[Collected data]
* * * *
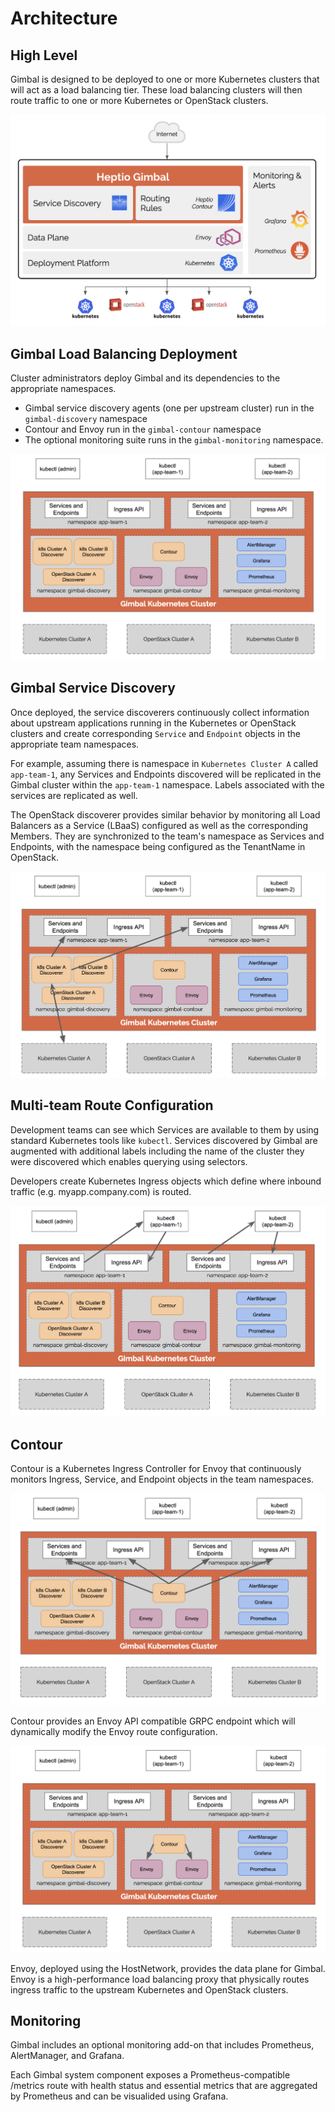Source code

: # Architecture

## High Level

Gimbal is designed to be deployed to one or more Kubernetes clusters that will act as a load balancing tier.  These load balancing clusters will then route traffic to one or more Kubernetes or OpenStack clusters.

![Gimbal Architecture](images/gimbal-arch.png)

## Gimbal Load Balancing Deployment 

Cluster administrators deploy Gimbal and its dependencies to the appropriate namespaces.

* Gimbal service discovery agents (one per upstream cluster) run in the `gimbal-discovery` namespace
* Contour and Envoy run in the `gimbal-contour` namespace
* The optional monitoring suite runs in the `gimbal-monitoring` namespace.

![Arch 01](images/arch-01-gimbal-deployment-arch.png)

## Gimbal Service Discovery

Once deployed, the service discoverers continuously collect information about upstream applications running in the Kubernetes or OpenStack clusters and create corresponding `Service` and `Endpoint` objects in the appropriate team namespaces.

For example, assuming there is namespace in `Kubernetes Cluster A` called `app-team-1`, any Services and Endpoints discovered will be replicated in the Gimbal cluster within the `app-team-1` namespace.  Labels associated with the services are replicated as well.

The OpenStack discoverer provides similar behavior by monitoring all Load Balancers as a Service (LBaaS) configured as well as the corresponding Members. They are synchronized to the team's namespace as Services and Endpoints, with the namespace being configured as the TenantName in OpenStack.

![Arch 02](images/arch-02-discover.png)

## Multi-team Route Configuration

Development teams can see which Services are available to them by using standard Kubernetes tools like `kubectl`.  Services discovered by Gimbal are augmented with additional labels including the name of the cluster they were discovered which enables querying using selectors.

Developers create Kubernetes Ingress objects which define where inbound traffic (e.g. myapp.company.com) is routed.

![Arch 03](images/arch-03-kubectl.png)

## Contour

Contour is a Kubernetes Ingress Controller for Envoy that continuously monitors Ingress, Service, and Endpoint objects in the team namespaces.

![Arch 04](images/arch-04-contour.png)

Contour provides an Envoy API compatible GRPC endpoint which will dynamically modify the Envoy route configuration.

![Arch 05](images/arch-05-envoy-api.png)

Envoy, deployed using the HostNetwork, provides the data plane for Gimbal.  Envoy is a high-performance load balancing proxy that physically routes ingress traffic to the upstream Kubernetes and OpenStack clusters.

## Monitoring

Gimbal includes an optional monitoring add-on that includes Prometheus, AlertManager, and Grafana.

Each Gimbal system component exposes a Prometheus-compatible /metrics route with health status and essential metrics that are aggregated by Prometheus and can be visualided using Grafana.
* * * *
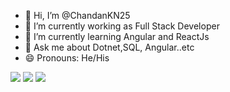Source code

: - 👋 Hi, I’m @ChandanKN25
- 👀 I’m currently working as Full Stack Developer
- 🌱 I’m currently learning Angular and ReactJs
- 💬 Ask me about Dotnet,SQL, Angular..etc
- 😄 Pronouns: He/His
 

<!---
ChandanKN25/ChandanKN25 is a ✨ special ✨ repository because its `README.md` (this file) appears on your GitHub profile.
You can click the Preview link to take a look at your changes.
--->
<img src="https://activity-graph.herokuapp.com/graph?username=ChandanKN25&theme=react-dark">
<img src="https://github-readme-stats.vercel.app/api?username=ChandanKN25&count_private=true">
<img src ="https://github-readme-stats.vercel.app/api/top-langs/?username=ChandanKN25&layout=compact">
* * * *
• Directions for this task: Above are the entries. Quote exactly the lines from the one bearing "Gimbal includes an" through the one bearing "Each Gimbal system".

• Response box:
Gimbal includes an optional monitoring add-on that includes Prometheus, AlertManager, and Grafana.

Each Gimbal system component exposes a Prometheus-compatible /metrics route with health status and essential metrics that are aggregated by Prometheus and can be visualided using Grafana.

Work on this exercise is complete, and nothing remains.